Start of Dataset records
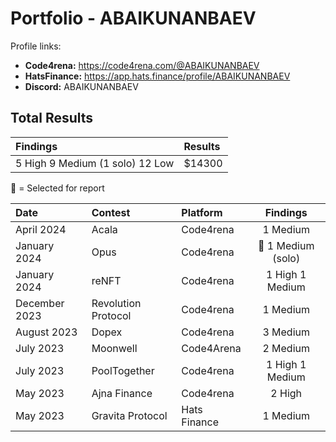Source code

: 
# Portfolio - ABAIKUNANBAEV

Profile links:

- **Code4rena:** https://code4rena.com/@ABAIKUNANBAEV
- **HatsFinance:** https://app.hats.finance/profile/ABAIKUNANBAEV 
- **Discord:** ABAIKUNANBAEV


## Total Results


| Findings             | Results    | 
|:-------------------|:-------------|
| 5 High 9 Medium (1 solo) 12 Low  | $14300 |

🥇 = Selected for report

| Date             | Contest                                                                       | Platform                                                                                 | Findings | 
|:-------------------|:------------------------------------------------------------------------------|:--------------------------------------------------------------------------------------------|:-------:|
|April 2024  | Acala | Code4rena | 1 Medium  | 
|January 2024  | Opus | Code4rena | 🥇 1 Medium (solo) | 
|January 2024  | reNFT | Code4rena | 1 High 1 Medium | 
|December 2023  | Revolution Protocol | Code4rena | 1 Medium | 
|August  2023  | Dopex | Code4rena | 3 Medium  | 
|July 2023  |  Moonwell  | Code4Arena | 2 Medium | 
|July 2023 | PoolTogether  | Code4rena | 1 High 1 Medium  |
|May 2023  | Ajna Finance    | Code4rena | 2 High  |
|May 2023  | Gravita Protocol | Hats Finance | 1 Medium  |
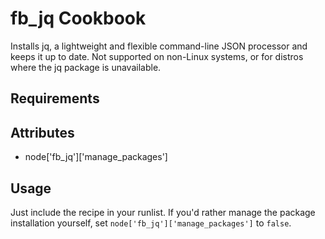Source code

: fb_jq Cookbook
==============
Installs jq, a lightweight and flexible command-line JSON processor
and keeps it up to date. Not supported on non-Linux systems, or for distros
where the jq package is unavailable.

Requirements
------------

Attributes
----------
* node['fb_jq']['manage_packages']

Usage
-----
Just include the recipe in your runlist. If you'd rather manage the package
installation yourself, set `node['fb_jq']['manage_packages']` to `false`.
End of Dataset records
» What the task requires: The records above should be output exactly, but without any of their pictures.

» Solution for this task:
Source code

: 
# Portfolio - ABAIKUNANBAEV

Profile links:

- **Code4rena:** https://code4rena.com/@ABAIKUNANBAEV
- **HatsFinance:** https://app.hats.finance/profile/ABAIKUNANBAEV 
- **Discord:** ABAIKUNANBAEV


## Total Results


| Findings             | Results    | 
|:-------------------|:-------------|
| 5 High 9 Medium (1 solo) 12 Low  | $14300 |

🥇 = Selected for report

| Date             | Contest                                                                       | Platform                                                                                 | Findings | 
|:-------------------|:------------------------------------------------------------------------------|:--------------------------------------------------------------------------------------------|:-------:|
|April 2024  | Acala | Code4rena | 1 Medium  | 
|January 2024  | Opus | Code4rena | 🥇 1 Medium (solo) | 
|January 2024  | reNFT | Code4rena | 1 High 1 Medium | 
|December 2023  | Revolution Protocol | Code4rena | 1 Medium | 
|August  2023  | Dopex | Code4rena | 3 Medium  | 
|July 2023  |  Moonwell  | Code4Arena | 2 Medium | 
|July 2023 | PoolTogether  | Code4rena | 1 High 1 Medium  |
|May 2023  | Ajna Finance    | Code4rena | 2 High  |
|May 2023  | Gravita Protocol | Hats Finance | 1 Medium  |
Source code

: fb_jq Cookbook
==============
Installs jq, a lightweight and flexible command-line JSON processor
and keeps it up to date. Not supported on non-Linux systems, or for distros
where the jq package is unavailable.

Requirements
------------

Attributes
----------
* node['fb_jq']['manage_packages']

Usage
-----
Just include the recipe in your runlist. If you'd rather manage the package
installation yourself, set `node['fb_jq']['manage_packages']` to `false`.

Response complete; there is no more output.